What is needed: The required output is all lines below that contain the word "most".

==============================

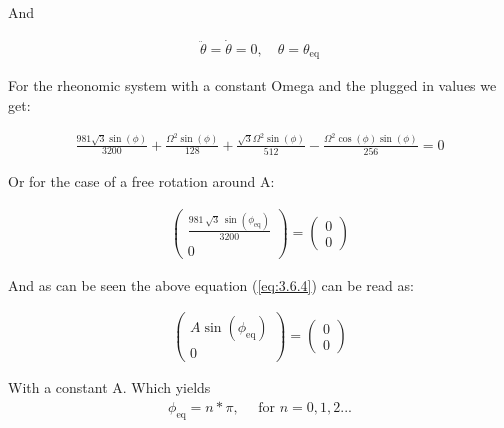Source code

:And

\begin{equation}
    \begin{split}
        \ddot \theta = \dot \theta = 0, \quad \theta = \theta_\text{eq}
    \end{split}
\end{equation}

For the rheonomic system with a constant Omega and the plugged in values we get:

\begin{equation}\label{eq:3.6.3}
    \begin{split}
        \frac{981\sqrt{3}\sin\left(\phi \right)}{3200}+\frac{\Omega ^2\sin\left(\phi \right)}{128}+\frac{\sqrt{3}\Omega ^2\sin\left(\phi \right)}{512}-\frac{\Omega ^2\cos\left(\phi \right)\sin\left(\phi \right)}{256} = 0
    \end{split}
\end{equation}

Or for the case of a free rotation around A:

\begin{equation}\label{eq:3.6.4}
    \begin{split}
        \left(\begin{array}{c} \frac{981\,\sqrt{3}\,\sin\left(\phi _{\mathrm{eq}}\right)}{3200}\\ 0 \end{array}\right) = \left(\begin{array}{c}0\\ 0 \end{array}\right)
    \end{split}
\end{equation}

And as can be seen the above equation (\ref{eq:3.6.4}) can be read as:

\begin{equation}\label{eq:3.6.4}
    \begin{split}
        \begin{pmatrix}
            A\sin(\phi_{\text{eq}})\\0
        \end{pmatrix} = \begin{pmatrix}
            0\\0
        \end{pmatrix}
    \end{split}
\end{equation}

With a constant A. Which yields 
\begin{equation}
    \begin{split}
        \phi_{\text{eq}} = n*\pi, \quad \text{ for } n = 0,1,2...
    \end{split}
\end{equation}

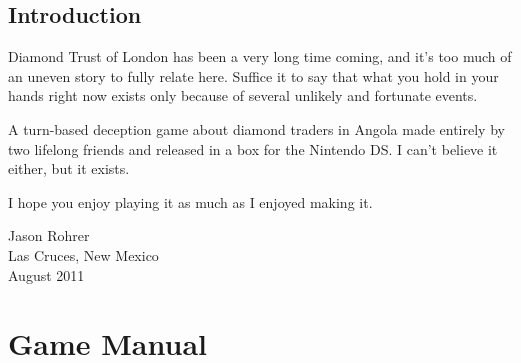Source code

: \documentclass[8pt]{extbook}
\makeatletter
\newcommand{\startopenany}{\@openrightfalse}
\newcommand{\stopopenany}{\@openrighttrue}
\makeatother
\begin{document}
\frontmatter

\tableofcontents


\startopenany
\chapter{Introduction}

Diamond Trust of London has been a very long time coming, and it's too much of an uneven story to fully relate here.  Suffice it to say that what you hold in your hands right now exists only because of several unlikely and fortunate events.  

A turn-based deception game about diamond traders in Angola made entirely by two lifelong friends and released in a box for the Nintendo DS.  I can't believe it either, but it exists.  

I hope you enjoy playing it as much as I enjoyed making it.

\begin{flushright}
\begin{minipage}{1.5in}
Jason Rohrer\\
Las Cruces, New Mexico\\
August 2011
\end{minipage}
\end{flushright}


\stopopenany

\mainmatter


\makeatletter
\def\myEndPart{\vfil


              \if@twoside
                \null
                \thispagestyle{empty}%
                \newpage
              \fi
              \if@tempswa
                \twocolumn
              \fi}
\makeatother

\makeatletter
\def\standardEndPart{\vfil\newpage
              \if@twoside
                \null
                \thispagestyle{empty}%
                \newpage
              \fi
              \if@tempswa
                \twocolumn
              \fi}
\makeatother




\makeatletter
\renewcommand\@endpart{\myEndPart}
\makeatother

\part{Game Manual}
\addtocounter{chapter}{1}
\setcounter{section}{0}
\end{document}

==============================

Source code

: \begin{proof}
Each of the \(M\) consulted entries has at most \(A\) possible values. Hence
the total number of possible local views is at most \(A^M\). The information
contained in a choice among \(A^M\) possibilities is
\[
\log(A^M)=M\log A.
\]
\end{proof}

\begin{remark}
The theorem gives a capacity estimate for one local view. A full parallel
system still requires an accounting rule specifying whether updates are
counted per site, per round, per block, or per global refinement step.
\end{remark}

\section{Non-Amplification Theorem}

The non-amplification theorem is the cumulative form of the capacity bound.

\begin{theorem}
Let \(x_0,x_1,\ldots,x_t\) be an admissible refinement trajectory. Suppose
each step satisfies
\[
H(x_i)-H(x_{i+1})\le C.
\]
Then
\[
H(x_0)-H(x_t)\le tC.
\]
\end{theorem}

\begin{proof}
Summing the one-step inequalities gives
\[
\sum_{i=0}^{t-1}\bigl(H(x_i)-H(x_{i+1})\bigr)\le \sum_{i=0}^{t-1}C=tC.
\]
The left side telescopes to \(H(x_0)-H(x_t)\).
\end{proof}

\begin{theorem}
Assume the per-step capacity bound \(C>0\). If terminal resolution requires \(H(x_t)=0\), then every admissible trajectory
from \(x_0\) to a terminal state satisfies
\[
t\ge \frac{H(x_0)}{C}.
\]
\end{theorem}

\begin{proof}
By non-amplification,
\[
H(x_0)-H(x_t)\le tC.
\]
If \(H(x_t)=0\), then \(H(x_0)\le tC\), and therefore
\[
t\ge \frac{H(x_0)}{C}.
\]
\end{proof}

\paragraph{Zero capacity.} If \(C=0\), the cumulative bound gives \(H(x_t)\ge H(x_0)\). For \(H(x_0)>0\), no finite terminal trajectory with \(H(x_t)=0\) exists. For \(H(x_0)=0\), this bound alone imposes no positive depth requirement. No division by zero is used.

==============================

The answer:
Each of the \(M\) consulted entries has at most \(A\) possible values. Hence
the total number of possible local views is at most \(A^M\). The information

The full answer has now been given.